# Banana-Boot selber bauen



## Kainzi (19. Februar 2010)

Hallo Leute,

da es mir zur Zeit ein wenig zu kalt zum angeln ist bin ich am überlegen mir ein Faltboot selber zu bauen. Wollte mal fragen ob jemand schon Erfahrungen damit gemacht hat.

Bin schon auf nen Plan gestoßen.

http://www.tecpaper.com/xu_bp_na400.htm

nur scheinen mir 90 Euro dafür doch ein wenig teuer. Wollte fragen ob es sowas nicht irgendwo umsonst oder zumindest günstiger gibt, vor allem die Adressen woher man das Material bekommt wären sicher intressant.

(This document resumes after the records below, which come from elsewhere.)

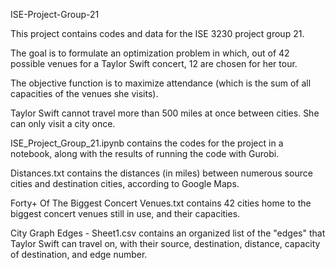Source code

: ISE-Project-Group-21

This project contains codes and data for the ISE 3230 project group 21. 

The goal is to formulate an optimization problem in which, out of 42 possible venues for a Taylor Swift concert, 12 are chosen for her tour. 

The objective function is to maximize attendance (which is the sum of all capacities of the venues she visits). 

Taylor Swift cannot travel more than 500 miles at once between cities. She can only visit a city once.

ISE_Project_Group_21.ipynb contains the codes for the project in a notebook, along with the results of running the code with Gurobi.

Distances.txt contains the distances (in miles) between numerous source cities and destination cities, according to Google Maps.

Forty+ Of The Biggest Concert Venues.txt contains 42 cities home to the biggest concert venues still in use, and their capacities.

City Graph Edges - Sheet1.csv contains an organized list of the "edges" that Taylor Swift can travel on, with their source, destination, distance, capacity of destination, and edge number.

Also vielen dank schon mal für die Hilfe.


----------



## Der Buhnenfischer (20. Februar 2010)

*AW: Banana-Boot selber bauen*

Hast du mal nachschaut, was eine "Banane" kostet?  

Schau mal hier im Board nach, über das Thema haben schon einige User was geschrieben... Ich meine gelsen zu haben, das einer schon dieses Boot gebaut hat.


----------



## ulf (20. Februar 2010)

*AW: Banana-Boot selber bauen*

Hallo

Die Konstruktion der Festen Teile ist nicht weiter schwer, Da müssen lediglich die Kanten, die über Scharniere und Dichtung verbunden werden, gleich sein, damit man das zusammenlegen kann. Das knifflige ist, das Material für die Dichtungen zu bekommen und das dann dauerhaft mit den festen Teilen zu verbinden. Aber auch hier ist Google dein Freund .

Gruß Ulf


----------



## Different (26. Juni 2011)

*AW: Banana-Boot selber bauen*

Schade der abere link geht leider nicht mehr
Wisst Ihr evtl.auch welches MAterial bei den Booten verwendet wird??

PP oder PE?


----------



## Bulettenbär (26. Juni 2011)

*AW: Banana-Boot selber bauen*

PP

Schau mal bei Barsch-Alarm........
oder im Bananaboot-Forum......


----------



## MArvin123 (8. August 2011)

*AW: Banana-Boot selber bauen*

Moin! 

Hier ein perfekter Link: http://barsch-alarm.de/News/article/sid=1309.html

Hoffe es hilft dir weiter  

Gruß Marvin


----------



## heinmama (8. August 2011)

*AW: Banana-Boot selber bauen*

Hallo,

der Barschalarm Link ist cool.  Hier noch ein Link

http://svensons.com/boat/.

Gr.

Heinmama


----------